**THE TASK**
Without any omission, reproduce the records that follow.

*** Opening of TASK INPUTS ***

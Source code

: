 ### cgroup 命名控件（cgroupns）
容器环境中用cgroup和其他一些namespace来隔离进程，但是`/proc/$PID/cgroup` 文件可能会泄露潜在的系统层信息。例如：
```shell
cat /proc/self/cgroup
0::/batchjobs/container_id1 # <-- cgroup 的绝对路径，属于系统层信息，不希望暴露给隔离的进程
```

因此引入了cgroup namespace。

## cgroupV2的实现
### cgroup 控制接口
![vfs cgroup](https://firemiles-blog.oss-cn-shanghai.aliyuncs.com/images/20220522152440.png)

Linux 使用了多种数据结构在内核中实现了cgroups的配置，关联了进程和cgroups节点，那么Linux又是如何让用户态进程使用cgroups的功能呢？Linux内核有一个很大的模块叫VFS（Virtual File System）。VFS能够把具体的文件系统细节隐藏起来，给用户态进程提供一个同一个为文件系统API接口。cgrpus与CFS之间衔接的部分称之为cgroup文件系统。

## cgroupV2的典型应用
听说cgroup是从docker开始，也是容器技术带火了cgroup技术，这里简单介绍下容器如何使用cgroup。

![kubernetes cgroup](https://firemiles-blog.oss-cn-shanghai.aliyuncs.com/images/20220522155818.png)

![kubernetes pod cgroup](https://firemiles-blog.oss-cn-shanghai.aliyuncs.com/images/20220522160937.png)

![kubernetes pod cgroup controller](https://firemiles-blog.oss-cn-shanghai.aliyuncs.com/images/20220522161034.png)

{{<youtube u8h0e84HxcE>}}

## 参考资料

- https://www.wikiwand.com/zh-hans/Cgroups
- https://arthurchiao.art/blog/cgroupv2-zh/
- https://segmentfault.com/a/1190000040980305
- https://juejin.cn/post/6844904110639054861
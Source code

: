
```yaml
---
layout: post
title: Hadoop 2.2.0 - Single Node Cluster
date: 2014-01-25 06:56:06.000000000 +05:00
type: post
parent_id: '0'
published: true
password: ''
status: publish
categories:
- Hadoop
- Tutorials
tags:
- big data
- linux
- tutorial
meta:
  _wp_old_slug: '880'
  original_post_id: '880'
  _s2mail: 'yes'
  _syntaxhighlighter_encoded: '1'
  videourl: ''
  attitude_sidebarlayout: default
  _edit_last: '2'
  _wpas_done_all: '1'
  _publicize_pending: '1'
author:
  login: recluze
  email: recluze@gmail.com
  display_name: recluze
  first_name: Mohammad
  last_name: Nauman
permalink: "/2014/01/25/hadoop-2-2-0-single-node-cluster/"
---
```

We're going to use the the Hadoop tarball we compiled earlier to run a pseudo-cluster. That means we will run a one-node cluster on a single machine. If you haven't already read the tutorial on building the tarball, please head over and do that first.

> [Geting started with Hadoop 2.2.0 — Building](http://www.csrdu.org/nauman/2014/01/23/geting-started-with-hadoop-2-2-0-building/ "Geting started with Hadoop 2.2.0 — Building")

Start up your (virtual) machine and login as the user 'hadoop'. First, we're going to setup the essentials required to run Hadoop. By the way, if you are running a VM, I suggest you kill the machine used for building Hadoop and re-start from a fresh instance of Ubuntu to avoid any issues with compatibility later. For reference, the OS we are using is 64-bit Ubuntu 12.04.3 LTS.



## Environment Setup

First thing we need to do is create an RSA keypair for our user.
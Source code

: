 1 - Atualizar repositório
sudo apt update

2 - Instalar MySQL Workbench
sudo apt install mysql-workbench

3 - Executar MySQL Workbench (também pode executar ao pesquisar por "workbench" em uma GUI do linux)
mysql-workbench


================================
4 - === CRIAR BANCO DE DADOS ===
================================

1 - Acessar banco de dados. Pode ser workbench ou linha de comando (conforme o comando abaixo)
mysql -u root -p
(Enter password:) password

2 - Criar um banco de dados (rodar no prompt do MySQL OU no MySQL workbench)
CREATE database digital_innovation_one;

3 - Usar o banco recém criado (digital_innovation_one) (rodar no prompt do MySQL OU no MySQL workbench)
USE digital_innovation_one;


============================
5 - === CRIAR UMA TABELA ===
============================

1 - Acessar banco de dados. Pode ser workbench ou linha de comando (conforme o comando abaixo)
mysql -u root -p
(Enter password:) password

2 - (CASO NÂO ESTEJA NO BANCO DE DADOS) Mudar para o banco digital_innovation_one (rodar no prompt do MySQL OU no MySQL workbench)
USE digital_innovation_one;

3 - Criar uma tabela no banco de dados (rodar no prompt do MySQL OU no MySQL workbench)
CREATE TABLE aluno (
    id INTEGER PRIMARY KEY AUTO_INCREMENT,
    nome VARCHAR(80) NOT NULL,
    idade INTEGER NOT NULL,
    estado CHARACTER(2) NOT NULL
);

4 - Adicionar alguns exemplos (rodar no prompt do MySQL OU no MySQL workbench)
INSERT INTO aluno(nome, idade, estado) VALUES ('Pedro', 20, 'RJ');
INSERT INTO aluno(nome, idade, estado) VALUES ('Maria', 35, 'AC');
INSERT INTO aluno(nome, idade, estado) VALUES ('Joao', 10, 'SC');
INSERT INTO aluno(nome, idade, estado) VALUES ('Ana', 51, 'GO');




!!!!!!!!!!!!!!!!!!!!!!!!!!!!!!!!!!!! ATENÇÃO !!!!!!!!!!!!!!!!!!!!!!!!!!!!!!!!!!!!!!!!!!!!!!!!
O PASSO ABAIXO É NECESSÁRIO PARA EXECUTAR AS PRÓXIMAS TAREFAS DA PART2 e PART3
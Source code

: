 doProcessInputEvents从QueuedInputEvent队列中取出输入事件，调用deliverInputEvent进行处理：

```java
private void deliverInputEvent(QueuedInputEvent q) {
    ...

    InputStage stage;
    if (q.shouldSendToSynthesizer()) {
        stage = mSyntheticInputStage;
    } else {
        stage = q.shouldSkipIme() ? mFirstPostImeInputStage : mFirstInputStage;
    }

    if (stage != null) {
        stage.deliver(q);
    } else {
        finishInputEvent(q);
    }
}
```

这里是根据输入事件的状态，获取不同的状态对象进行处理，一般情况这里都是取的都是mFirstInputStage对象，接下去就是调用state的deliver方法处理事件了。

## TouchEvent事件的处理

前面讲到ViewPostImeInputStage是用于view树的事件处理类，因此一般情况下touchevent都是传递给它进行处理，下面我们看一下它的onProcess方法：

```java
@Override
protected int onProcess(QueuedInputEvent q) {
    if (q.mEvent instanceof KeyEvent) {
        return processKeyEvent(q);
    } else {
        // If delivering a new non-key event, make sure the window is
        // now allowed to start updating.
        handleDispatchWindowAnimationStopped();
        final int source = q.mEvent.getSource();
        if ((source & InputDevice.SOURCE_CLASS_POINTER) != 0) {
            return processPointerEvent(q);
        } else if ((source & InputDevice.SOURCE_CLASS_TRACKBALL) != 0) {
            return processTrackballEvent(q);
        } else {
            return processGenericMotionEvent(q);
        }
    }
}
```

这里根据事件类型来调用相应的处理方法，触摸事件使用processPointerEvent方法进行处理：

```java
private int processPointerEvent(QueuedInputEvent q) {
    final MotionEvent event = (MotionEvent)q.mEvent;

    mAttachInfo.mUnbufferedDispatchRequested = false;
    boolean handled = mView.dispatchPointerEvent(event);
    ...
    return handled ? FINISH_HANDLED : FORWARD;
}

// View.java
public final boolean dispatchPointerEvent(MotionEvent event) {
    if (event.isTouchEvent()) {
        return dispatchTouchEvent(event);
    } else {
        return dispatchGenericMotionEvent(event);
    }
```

*** Close of TASK INPUTS ***

**OUTPUT FOR THIS TASK**
Source code

: ### cgroup 命名控件（cgroupns）
容器环境中用cgroup和其他一些namespace来隔离进程，但是`/proc/$PID/cgroup` 文件可能会泄露潜在的系统层信息。例如：
```shell
cat /proc/self/cgroup
0::/batchjobs/container_id1 # <-- cgroup 的绝对路径，属于系统层信息，不希望暴露给隔离的进程
```

因此引入了cgroup namespace。

## cgroupV2的实现
### cgroup 控制接口
![vfs cgroup](https://firemiles-blog.oss-cn-shanghai.aliyuncs.com/images/20220522152440.png)

Linux 使用了多种数据结构在内核中实现了cgroups的配置，关联了进程和cgroups节点，那么Linux又是如何让用户态进程使用cgroups的功能呢？Linux内核有一个很大的模块叫VFS（Virtual File System）。VFS能够把具体的文件系统细节隐藏起来，给用户态进程提供一个同一个为文件系统API接口。cgrpus与CFS之间衔接的部分称之为cgroup文件系统。

## cgroupV2的典型应用
听说cgroup是从docker开始，也是容器技术带火了cgroup技术，这里简单介绍下容器如何使用cgroup。

![kubernetes cgroup](https://firemiles-blog.oss-cn-shanghai.aliyuncs.com/images/20220522155818.png)

![kubernetes pod cgroup](https://firemiles-blog.oss-cn-shanghai.aliyuncs.com/images/20220522160937.png)

![kubernetes pod cgroup controller](https://firemiles-blog.oss-cn-shanghai.aliyuncs.com/images/20220522161034.png)

{{<youtube u8h0e84HxcE>}}

## 参考资料

- https://www.wikiwand.com/zh-hans/Cgroups
- https://arthurchiao.art/blog/cgroupv2-zh/
- https://segmentfault.com/a/1190000040980305
- https://juejin.cn/post/6844904110639054861
Source code

:
```yaml
---
layout: post
title: Hadoop 2.2.0 - Single Node Cluster
date: 2014-01-25 06:56:06.000000000 +05:00
type: post
parent_id: '0'
published: true
password: ''
status: publish
categories:
- Hadoop
- Tutorials
tags:
- big data
- linux
- tutorial
meta:
  _wp_old_slug: '880'
  original_post_id: '880'
  _s2mail: 'yes'
  _syntaxhighlighter_encoded: '1'
  videourl: ''
  attitude_sidebarlayout: default
  _edit_last: '2'
  _wpas_done_all: '1'
  _publicize_pending: '1'
author:
  login: recluze
  email: recluze@gmail.com
  display_name: recluze
  first_name: Mohammad
  last_name: Nauman
permalink: "/2014/01/25/hadoop-2-2-0-single-node-cluster/"
---
```

We're going to use the the Hadoop tarball we compiled earlier to run a pseudo-cluster. That means we will run a one-node cluster on a single machine. If you haven't already read the tutorial on building the tarball, please head over and do that first.

> [Geting started with Hadoop 2.2.0 — Building](http://www.csrdu.org/nauman/2014/01/23/geting-started-with-hadoop-2-2-0-building/ "Geting started with Hadoop 2.2.0 — Building")

Start up your (virtual) machine and login as the user 'hadoop'. First, we're going to setup the essentials required to run Hadoop. By the way, if you are running a VM, I suggest you kill the machine used for building Hadoop and re-start from a fresh instance of Ubuntu to avoid any issues with compatibility later. For reference, the OS we are using is 64-bit Ubuntu 12.04.3 LTS.



## Environment Setup

First thing we need to do is create an RSA keypair for our user.
Source code

: 1 - Atualizar repositório
sudo apt update

2 - Instalar MySQL Workbench
sudo apt install mysql-workbench

3 - Executar MySQL Workbench (também pode executar ao pesquisar por "workbench" em uma GUI do linux)
mysql-workbench


================================
4 - === CRIAR BANCO DE DADOS ===
================================

1 - Acessar banco de dados. Pode ser workbench ou linha de comando (conforme o comando abaixo)
mysql -u root -p
(Enter password:) password

2 - Criar um banco de dados (rodar no prompt do MySQL OU no MySQL workbench)
CREATE database digital_innovation_one;

3 - Usar o banco recém criado (digital_innovation_one) (rodar no prompt do MySQL OU no MySQL workbench)
USE digital_innovation_one;


============================
5 - === CRIAR UMA TABELA ===
============================

1 - Acessar banco de dados. Pode ser workbench ou linha de comando (conforme o comando abaixo)
mysql -u root -p
(Enter password:) password

2 - (CASO NÂO ESTEJA NO BANCO DE DADOS) Mudar para o banco digital_innovation_one (rodar no prompt do MySQL OU no MySQL workbench)
USE digital_innovation_one;

3 - Criar uma tabela no banco de dados (rodar no prompt do MySQL OU no MySQL workbench)
CREATE TABLE aluno (
    id INTEGER PRIMARY KEY AUTO_INCREMENT,
    nome VARCHAR(80) NOT NULL,
    idade INTEGER NOT NULL,
    estado CHARACTER(2) NOT NULL
);

4 - Adicionar alguns exemplos (rodar no prompt do MySQL OU no MySQL workbench)
INSERT INTO aluno(nome, idade, estado) VALUES ('Pedro', 20, 'RJ');
INSERT INTO aluno(nome, idade, estado) VALUES ('Maria', 35, 'AC');
INSERT INTO aluno(nome, idade, estado) VALUES ('Joao', 10, 'SC');
INSERT INTO aluno(nome, idade, estado) VALUES ('Ana', 51, 'GO');




!!!!!!!!!!!!!!!!!!!!!!!!!!!!!!!!!!!! ATENÇÃO !!!!!!!!!!!!!!!!!!!!!!!!!!!!!!!!!!!!!!!!!!!!!!!!
O PASSO ABAIXO É NECESSÁRIO PARA EXECUTAR AS PRÓXIMAS TAREFAS DA PART2 e PART3
Source code

: doProcessInputEvents从QueuedInputEvent队列中取出输入事件，调用deliverInputEvent进行处理：

```java
private void deliverInputEvent(QueuedInputEvent q) {
    ...

    InputStage stage;
    if (q.shouldSendToSynthesizer()) {
        stage = mSyntheticInputStage;
    } else {
        stage = q.shouldSkipIme() ? mFirstPostImeInputStage : mFirstInputStage;
    }

    if (stage != null) {
        stage.deliver(q);
    } else {
        finishInputEvent(q);
    }
}
```

这里是根据输入事件的状态，获取不同的状态对象进行处理，一般情况这里都是取的都是mFirstInputStage对象，接下去就是调用state的deliver方法处理事件了。

## TouchEvent事件的处理

前面讲到ViewPostImeInputStage是用于view树的事件处理类，因此一般情况下touchevent都是传递给它进行处理，下面我们看一下它的onProcess方法：

```java
@Override
protected int onProcess(QueuedInputEvent q) {
    if (q.mEvent instanceof KeyEvent) {
        return processKeyEvent(q);
    } else {
        // If delivering a new non-key event, make sure the window is
        // now allowed to start updating.
        handleDispatchWindowAnimationStopped();
        final int source = q.mEvent.getSource();
        if ((source & InputDevice.SOURCE_CLASS_POINTER) != 0) {
            return processPointerEvent(q);
        } else if ((source & InputDevice.SOURCE_CLASS_TRACKBALL) != 0) {
            return processTrackballEvent(q);
        } else {
            return processGenericMotionEvent(q);
        }
    }
}
```

这里根据事件类型来调用相应的处理方法，触摸事件使用processPointerEvent方法进行处理：

```java
private int processPointerEvent(QueuedInputEvent q) {
    final MotionEvent event = (MotionEvent)q.mEvent;

    mAttachInfo.mUnbufferedDispatchRequested = false;
    boolean handled = mView.dispatchPointerEvent(event);
    ...
    return handled ? FINISH_HANDLED : FORWARD;
}

// View.java
public final boolean dispatchPointerEvent(MotionEvent event) {
    if (event.isTouchEvent()) {
        return dispatchTouchEvent(event);
    } else {
        return dispatchGenericMotionEvent(event);
    }
```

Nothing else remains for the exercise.